The United States does not have any paid sick leave requirements and state-level preemption laws often make it impossible for local governments to mandate requirements that improve workplace conditions.
Having paid sick leave may help you live longer, according to new research published in the American Journal of Preventive Medicine.
The study published found that paid sick leave requirements were associated with lower rates of suicides, homicides, and alcohol-related deaths.
According to the research, laws that require employers to provide paid sick leave may help lower mortality from suicide and homicide. In addition, state laws that preempt local governments from mandating paid sick leave and minimum wage requirements likely contributed to the 6 percent increase in mortality recently observed among working adults.
“When states block local authority to improve working conditions, such as requiring paid sick leave, it has life and death consequences,” co-investigator Jennifer Karas Montez, Ph.D., the director of the Center for Aging and Policy Studies at Syracuse University.
The researchers evaluated death data sourced from the Centers for Disease Control and Prevention (CDC). The death data included cause of death (suicide, homicide, drug poisoning, acute alcohol poisoning, and transport accidents) and county of residence. The deaths occurred among adults ages 25 to 64 between 1999 and 2019. The researchers then estimated the association between death counts and minimum wage and paid sick leave requirements.
The researchers found areas with paid sick leave requirements had significantly lower rates of mortality from suicide, homicide, and alcohol use. Increasing paid sick leave from 0 hours to 40 hours could lower homicide mortality by over 13 percent among women and 8 percent among men.
State preemption laws, which can override local mandates, have restricted local governments from successfully enacting such requirements. The researchers say these preemption laws stifle innovation and make it difficult for people to take time off work to get medical care.
The estimates suggest that mortality among working adults could have been 7.5 percent lower if states had not blocked four counties from attempting to mandate paid sick leave Orange County, Florida, Bexar, Dallas, and Travis counties in Texas.
“These findings indicate that the preemption laws have the potential to exert adverse consequences on working-age mortality,” the researchers stated in the study.
People who do not get paid sick leave at work are more likely to put off medical care and go to work when sick. This also increases the odds they’ll expose their coworkers to illness. They also have a greater risk of injuring themselves at work and experiencing fatal accidents. Without paid sick leave, people’s lives can be upheaved at any moment it takes them longer to recover from job loss, which increases their risk of suicide and drug use.

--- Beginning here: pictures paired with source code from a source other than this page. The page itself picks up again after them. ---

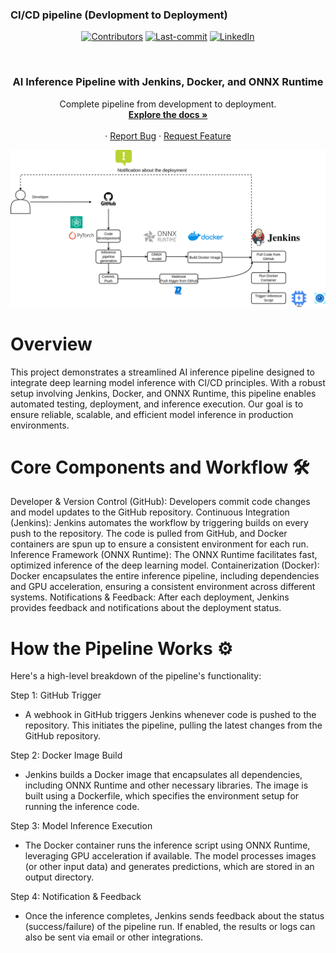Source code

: 
### CI/CD pipeline (Devlopment to Deployment) 

<!-- PROJECT SHIELDS -->
<!--
*** I'm using markdown "reference style" links for readability.
*** Reference links are enclosed in brackets [ ] instead of parentheses ( ).
*** See the bottom of this document for the declaration of the reference variables
*** for contributors-url, forks-url, etc. This is an optional, concise syntax you may use.
*** https://www.markdownguide.org/basic-syntax/#reference-style-links
-->

<div align="center">
  
[![Contributors][contributors-shield]](https://github.com/ariharasudhanm/AIops/graphs/contributors)
[![Last-commit][last commit-shield]](https://github.com/ariharasudhanm/AIops/graphs/commit-activity)
[![LinkedIn][linkedin-shield]](https://www.linkedin.com/in/ariharasudhan/)
<!-- [![Forks][forks-shield]][forks-url] If needed add it later
[![Stargazers][stars-shield]][stars-url]  If needed add it later -->
 </p>
</div>



  
<!-- PROJECT LOGO -->
<br />
<div align="center">
  <a href="https://github.com/ariharasudhanm/Image_classification_Kaggle_Competition">
    <!-- <img src="images/logo.png" alt="Logo" width="80" height="80"> -->
  </a>
  <h3 align="center">AI Inference Pipeline with Jenkins, Docker, and ONNX Runtime </h3>

  <p align="center">
    Complete pipeline from development to deployment.
    <br />
    <a href="https://github.com/ariharasudhanm/AIops"><strong>Explore the docs »</strong></a>
    <br />
    <br />
    <!-- <a href="https://github.com/othneildrew/Best-README-Template">View Demo</a> -->
    ·
    <a href="https://github.com/ariharasudhanm/AIops/issues">Report Bug</a>
    ·
    <a href="https://github.com/ariharasudhanm/AIops/graphs/community">Request Feature</a>
  </p>
</div>



![Project Diagram](MLops-Page-2.drawio.png)

# Overview
This project demonstrates a streamlined AI inference pipeline designed to
integrate deep learning model inference with CI/CD principles. 
With a robust setup involving Jenkins, Docker, and ONNX Runtime, this pipeline enables automated testing, deployment, and inference execution. Our goal is to ensure reliable, scalable, and efficient model inference in production environments.



# Core Components and Workflow 🛠️
Developer & Version Control (GitHub): Developers commit code changes and model updates to the GitHub repository.
Continuous Integration (Jenkins): Jenkins automates the workflow by triggering builds on every push to the repository. The code is pulled from GitHub, and Docker containers are spun up to ensure a consistent environment for each run.
Inference Framework (ONNX Runtime): The ONNX Runtime facilitates fast, optimized inference of the deep learning model.
Containerization (Docker): Docker encapsulates the entire inference pipeline, including dependencies and GPU acceleration, ensuring a consistent environment across different systems.
Notifications & Feedback: After each deployment, Jenkins provides feedback and notifications about the deployment status.


# How the Pipeline Works ⚙️
Here's a high-level breakdown of the pipeline's functionality:

Step 1: GitHub Trigger

- A webhook in GitHub triggers Jenkins whenever code is pushed to the repository.
This initiates the pipeline, pulling the latest changes from the GitHub repository.

Step 2: Docker Image Build

- Jenkins builds a Docker image that encapsulates all dependencies, including ONNX Runtime and other necessary libraries.
The image is built using a Dockerfile, which specifies the environment setup for running the inference code.

Step 3: Model Inference Execution

- The Docker container runs the inference script using ONNX Runtime, leveraging GPU acceleration if available.
The model processes images (or other input data) and generates predictions, which are stored in an output directory.

Step 4: Notification & Feedback

- Once the inference completes, Jenkins sends feedback about the status (success/failure) of the pipeline run.
If enabled, the results or logs can also be sent via email or other integrations.



<!-- MARKDOWN LINKS & IMAGES -->
<!-- https://www.markdownguide.org/basic-syntax/#reference-style-links -->
[contributors-shield]: https://img.shields.io/github/contributors/ariharasudhanm/Image-classification-using-transfer-learning?color=Green&logoColor=Red&style=for-the-badge
[contributors-url]: https://github.com/ariharasudhanm/AIops/graphs/contributors
[forks-shield]: https://img.shields.io/github/forks/othneildrew/Best-README-Template.svg?style=for-the-badge
[forks-url]: https://github.com/othneildrew/Best-README-Template/network/members
[stars-shield]: https://img.shields.io/github/stars/othneildrew/Best-README-Template.svg?style=for-the-badge
[stars-url]: https://github.com/othneildrew/Best-README-Template/stargazers
[issues-shield]: https://img.shields.io/github/issues/othneildrew/Best-README-Template.svg?style=for-the-badge
[issues-url]: https://github.com/othneildrew/Best-README-Template/issues
[license-shield]: https://img.shields.io/github/license/othneildrew/Best-README-Template.svg?style=for-the-badge
[license-url]: https://github.com/ariharasudhanm/Image_classification_Kaggle_Competition/blob/main/LICENSE
[linkedin-shield]: https://img.shields.io/badge/-LinkedIn-black.svg?style=for-the-badge&logo=linkedin&colorB=555
[linkedin-url]: https://linkedin.com/in/othneildrew
[product-screenshot]: images/screenshot.png

[Last-commit]: https://github.com/ariharasudhanm/AIops/graphs/commit-activity
[last commit-shield]: https://img.shields.io/github/last-commit/ariharasudhanm/AIops?style=for-the-badge
[matplotlib-shield]: https://img.shields.io/badge/Matplotlib-v3-Green

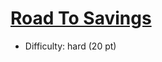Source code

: # [Road To Savings](https://open.kattis.com/problems/roadtosavings)
- Difficulty: hard (20 pt)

In 2016 the American Medical Association adopted new policies recognizing the health benefits of paid time off.
“Workers without paid sick days are more likely to work sick and are more likely to delay needed medical care, which can lead to prolonged illness and worsen otherwise minor health issues. Lack of paid leave also has a ripple effect across a worker’s family,” former AMA Board Chair Dr. Barbara L. McAneny, said at the time. “Paid sick leave has been shown to aid children’s health, shorten hospital stays and reduce the risk of disease transmission by allowing parents to stay home with sick children.”
Research suggests that raising the minimum wage could reduce financial stress, help people afford necessary medical care, and improve their overall life satisfaction. Together, these work condition improvements could reduce suicide rates, according to past evidence.
Montez says state policymakers should evaluate the pressure they receive from corporate lobbyists to improve working conditions against the cost of their constituents’ lives.
“For things to change, we need greater awareness among the public that these types of preemption laws are enacted to appease major corporations and wealthy donors, and we need greater awareness that these laws can create substantial costs in terms of premature deaths,” Montez said.